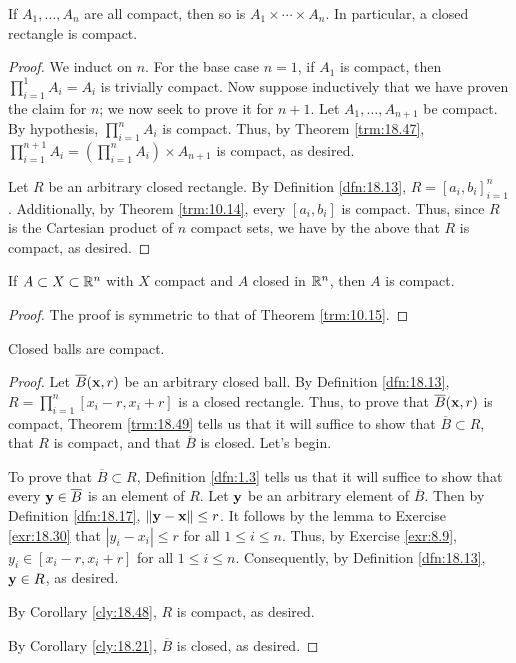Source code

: \documentclass[../main.tex]{subfiles}
\begin{document}
\begin{corollary}\label{cly:18.48}
    If $A_1,\dots,A_n$ are all compact, then so is $A_1\times\cdots\times A_n$. In particular, a closed rectangle is compact.
    \begin{proof}
        We induct on $n$. For the base case $n=1$, if $A_1$ is compact, then $\prod_{i=1}^1A_i=A_i$ is trivially compact. Now suppose inductively that we have proven the claim for $n$; we now seek to prove it for $n+1$. Let $A_1,\dots,A_{n+1}$ be compact. By hypothesis, $\prod_{i=1}^nA_i$ is compact. Thus, by Theorem \ref{trm:18.47}, $\prod_{i=1}^{n+1}A_i=(\prod_{i=1}^nA_i)\times A_{n+1}$ is compact, as desired.\par
        Let $R$ be an arbitrary closed rectangle. By Definition \ref{dfn:18.13}, $R=[a_i,b_i]_{i=1}^n$. Additionally, by Theorem \ref{trm:10.14}, every $[a_i,b_i]$ is compact. Thus, since $R$ is the Cartesian product of $n$ compact sets, we have by the above that $R$ is compact, as desired.
    \end{proof}
\end{corollary}

\begin{theorem}\label{trm:18.49}
    If $A\subset X\subset\mathbb{R}^n$ with $X$ compact and $A$ closed in $\mathbb{R}^n$, then $A$ is compact.
    \begin{proof}
        The proof is symmetric to that of Theorem \ref{trm:10.15}.
    \end{proof}
\end{theorem}

\begin{theorem}\label{trm:18.50}
    Closed balls are compact.
    \begin{proof}
        Let $\overline{B}(\mathbf{x},r)$ be an arbitrary closed ball. By Definition \ref{dfn:18.13}, $R=\prod_{i=1}^n[x_i-r,x_i+r]$ is a closed rectangle. Thus, to prove that $\overline{B}(\mathbf{x},r)$ is compact, Theorem \ref{trm:18.49} tells us that it will suffice to show that $\overline{B}\subset R$, that $R$ is compact, and that $\overline{B}$ is closed. Let's begin.\par\smallskip
        To prove that $\overline{B}\subset R$, Definition \ref{dfn:1.3} tells us that it will suffice to show that every $\mathbf{y}\in\overline{B}$ is an element of $R$. Let $\mathbf{y}$ be an arbitrary element of $\overline{B}$. Then by Definition \ref{dfn:18.17}, $\norm{\mathbf{y}-\mathbf{x}}\leq r$. It follows by the lemma to Exercise \ref{exr:18.30} that $|y_i-x_i|\leq r$ for all $1\leq i\leq n$. Thus, by Exercise \ref{exr:8.9}, $y_i\in[x_i-r,x_i+r]$ for all $1\leq i\leq n$. Consequently, by Definition \ref{dfn:18.13}, $\mathbf{y}\in R$, as desired.\par
        By Corollary \ref{cly:18.48}, $R$ is compact, as desired.\par
        By Corollary \ref{cly:18.21}, $\overline{B}$ is closed, as desired.
    \end{proof}
\end{theorem}
\end{document}
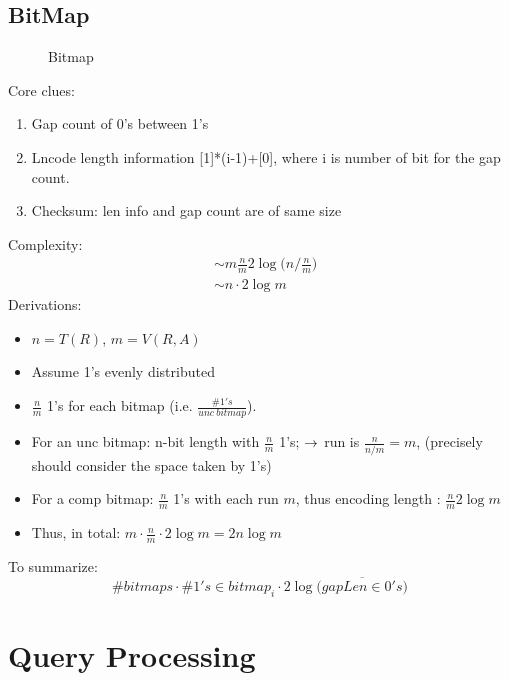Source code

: \documentclass{article}
\begin{document}
\subsection{BitMap}
\begin{figure}[H]
\centering
{}
\caption{Bitmap}
\label{fig:LABEL}
\end{figure}
Core clues:
\begin{enumerate}
\item Gap count of 0's between 1's
\item Lncode length information [1]*(i-1)+[0], where i is number of bit for the gap count.
\item Checksum: len info and gap count are of same size
\end{enumerate}
Complexity: 
\begin{align*}
& \sim m \frac{n}{m} 2\log\Big(n/\frac{n}{m} \Big) \\
& \sim n \cdot 2\log m 
\end{align*}
Derivations:
\begin{itemize}
\item $n = T(R)$, $m = V(R, A)$
\item Assume 1's evenly distributed 
\item $\frac{n}{m}$ 1's for each bitmap (i.e. $\frac{\#1's}{unc\ bitmap}$).
\item For an unc bitmap: n-bit length with $\frac{n}{m}$ 1's; $\rightarrow$ run is $\frac{n}{n/m}=m$, (precisely should consider the space taken by 1's)
\item For a comp bitmap: $\frac{n}{m}$ 1's with each run $m$, thus encoding length : $\frac{n}{m} 2 \log m$
\item Thus, in total: $m \cdot \frac{n}{m} \cdot 2 \log{m} = 2n\log m$
\end{itemize}

To summarize: 
$$
\#bitmaps \cdot \#1's\in bitmap_i \cdot 2\log\Big(\overline{gapLen\in 0's}\Big)
$$


\section{Query Processing}
\end{document}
==========
The entries need to be restated exactly, and their pictures left out.

Source code

: \documentclass[../main.tex]{subfiles}
\begin{document}
\begin{corollary}\label{cly:18.48}
    If $A_1,\dots,A_n$ are all compact, then so is $A_1\times\cdots\times A_n$. In particular, a closed rectangle is compact.
    \begin{proof}
        We induct on $n$. For the base case $n=1$, if $A_1$ is compact, then $\prod_{i=1}^1A_i=A_i$ is trivially compact. Now suppose inductively that we have proven the claim for $n$; we now seek to prove it for $n+1$. Let $A_1,\dots,A_{n+1}$ be compact. By hypothesis, $\prod_{i=1}^nA_i$ is compact. Thus, by Theorem \ref{trm:18.47}, $\prod_{i=1}^{n+1}A_i=(\prod_{i=1}^nA_i)\times A_{n+1}$ is compact, as desired.\par
        Let $R$ be an arbitrary closed rectangle. By Definition \ref{dfn:18.13}, $R=[a_i,b_i]_{i=1}^n$. Additionally, by Theorem \ref{trm:10.14}, every $[a_i,b_i]$ is compact. Thus, since $R$ is the Cartesian product of $n$ compact sets, we have by the above that $R$ is compact, as desired.
    \end{proof}
\end{corollary}

\begin{theorem}\label{trm:18.49}
    If $A\subset X\subset\mathbb{R}^n$ with $X$ compact and $A$ closed in $\mathbb{R}^n$, then $A$ is compact.
    \begin{proof}
        The proof is symmetric to that of Theorem \ref{trm:10.15}.
    \end{proof}
\end{theorem}

\begin{theorem}\label{trm:18.50}
    Closed balls are compact.
    \begin{proof}
        Let $\overline{B}(\mathbf{x},r)$ be an arbitrary closed ball. By Definition \ref{dfn:18.13}, $R=\prod_{i=1}^n[x_i-r,x_i+r]$ is a closed rectangle. Thus, to prove that $\overline{B}(\mathbf{x},r)$ is compact, Theorem \ref{trm:18.49} tells us that it will suffice to show that $\overline{B}\subset R$, that $R$ is compact, and that $\overline{B}$ is closed. Let's begin.\par\smallskip
        To prove that $\overline{B}\subset R$, Definition \ref{dfn:1.3} tells us that it will suffice to show that every $\mathbf{y}\in\overline{B}$ is an element of $R$. Let $\mathbf{y}$ be an arbitrary element of $\overline{B}$. Then by Definition \ref{dfn:18.17}, $\norm{\mathbf{y}-\mathbf{x}}\leq r$. It follows by the lemma to Exercise \ref{exr:18.30} that $|y_i-x_i|\leq r$ for all $1\leq i\leq n$. Thus, by Exercise \ref{exr:8.9}, $y_i\in[x_i-r,x_i+r]$ for all $1\leq i\leq n$. Consequently, by Definition \ref{dfn:18.13}, $\mathbf{y}\in R$, as desired.\par
        By Corollary \ref{cly:18.48}, $R$ is compact, as desired.\par
        By Corollary \ref{cly:18.21}, $\overline{B}$ is closed, as desired.
    \end{proof}
\end{theorem}
\end{document}
Source code

: \documentclass{article}
\begin{document}
\subsection{BitMap}
\begin{figure}[H]
\centering
{}
\caption{Bitmap}
\label{fig:LABEL}
\end{figure}
Core clues:
\begin{enumerate}
\item Gap count of 0's between 1's
\item Lncode length information [1]*(i-1)+[0], where i is number of bit for the gap count.
\item Checksum: len info and gap count are of same size
\end{enumerate}
Complexity: 
\begin{align*}
& \sim m \frac{n}{m} 2\log\Big(n/\frac{n}{m} \Big) \\
& \sim n \cdot 2\log m 
\end{align*}
Derivations:
\begin{itemize}
\item $n = T(R)$, $m = V(R, A)$
\item Assume 1's evenly distributed 
\item $\frac{n}{m}$ 1's for each bitmap (i.e. $\frac{\#1's}{unc\ bitmap}$).
\item For an unc bitmap: n-bit length with $\frac{n}{m}$ 1's; $\rightarrow$ run is $\frac{n}{n/m}=m$, (precisely should consider the space taken by 1's)
\item For a comp bitmap: $\frac{n}{m}$ 1's with each run $m$, thus encoding length : $\frac{n}{m} 2 \log m$
\item Thus, in total: $m \cdot \frac{n}{m} \cdot 2 \log{m} = 2n\log m$
\end{itemize}

To summarize: 
$$
\#bitmaps \cdot \#1's\in bitmap_i \cdot 2\log\Big(\overline{gapLen\in 0's}\Big)
$$


\section{Query Processing}
\end{document}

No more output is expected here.